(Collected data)
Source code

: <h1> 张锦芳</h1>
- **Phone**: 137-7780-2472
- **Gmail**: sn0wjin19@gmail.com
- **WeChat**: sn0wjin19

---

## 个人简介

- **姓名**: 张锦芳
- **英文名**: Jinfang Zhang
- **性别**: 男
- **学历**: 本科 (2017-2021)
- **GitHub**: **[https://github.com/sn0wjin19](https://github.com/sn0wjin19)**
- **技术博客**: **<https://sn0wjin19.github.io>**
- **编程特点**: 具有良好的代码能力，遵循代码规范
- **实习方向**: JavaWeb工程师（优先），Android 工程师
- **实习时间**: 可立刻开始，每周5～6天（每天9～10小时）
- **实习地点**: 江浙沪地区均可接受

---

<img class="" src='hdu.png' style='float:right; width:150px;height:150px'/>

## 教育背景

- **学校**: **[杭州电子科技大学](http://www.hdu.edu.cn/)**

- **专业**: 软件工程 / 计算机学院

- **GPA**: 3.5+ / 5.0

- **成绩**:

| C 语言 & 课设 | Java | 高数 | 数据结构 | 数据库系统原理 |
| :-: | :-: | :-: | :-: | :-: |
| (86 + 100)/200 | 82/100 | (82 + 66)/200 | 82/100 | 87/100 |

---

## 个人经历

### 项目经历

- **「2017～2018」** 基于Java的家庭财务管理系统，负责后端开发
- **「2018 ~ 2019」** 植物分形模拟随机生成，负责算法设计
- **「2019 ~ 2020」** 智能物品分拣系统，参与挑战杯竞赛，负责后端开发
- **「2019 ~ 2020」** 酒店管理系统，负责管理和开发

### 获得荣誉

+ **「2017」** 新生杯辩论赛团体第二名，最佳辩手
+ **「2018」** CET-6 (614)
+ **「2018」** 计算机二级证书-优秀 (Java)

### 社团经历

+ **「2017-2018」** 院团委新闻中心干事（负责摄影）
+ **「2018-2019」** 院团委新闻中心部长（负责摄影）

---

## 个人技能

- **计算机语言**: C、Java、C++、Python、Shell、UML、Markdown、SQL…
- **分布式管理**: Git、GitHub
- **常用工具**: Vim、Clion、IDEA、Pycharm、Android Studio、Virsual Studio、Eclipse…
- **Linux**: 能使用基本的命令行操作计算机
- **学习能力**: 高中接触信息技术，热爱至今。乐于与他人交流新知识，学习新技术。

■ **Work order**
Output the number of lines in the records above that contain the string "负责摄影", and no other text.

■ **Answer**
2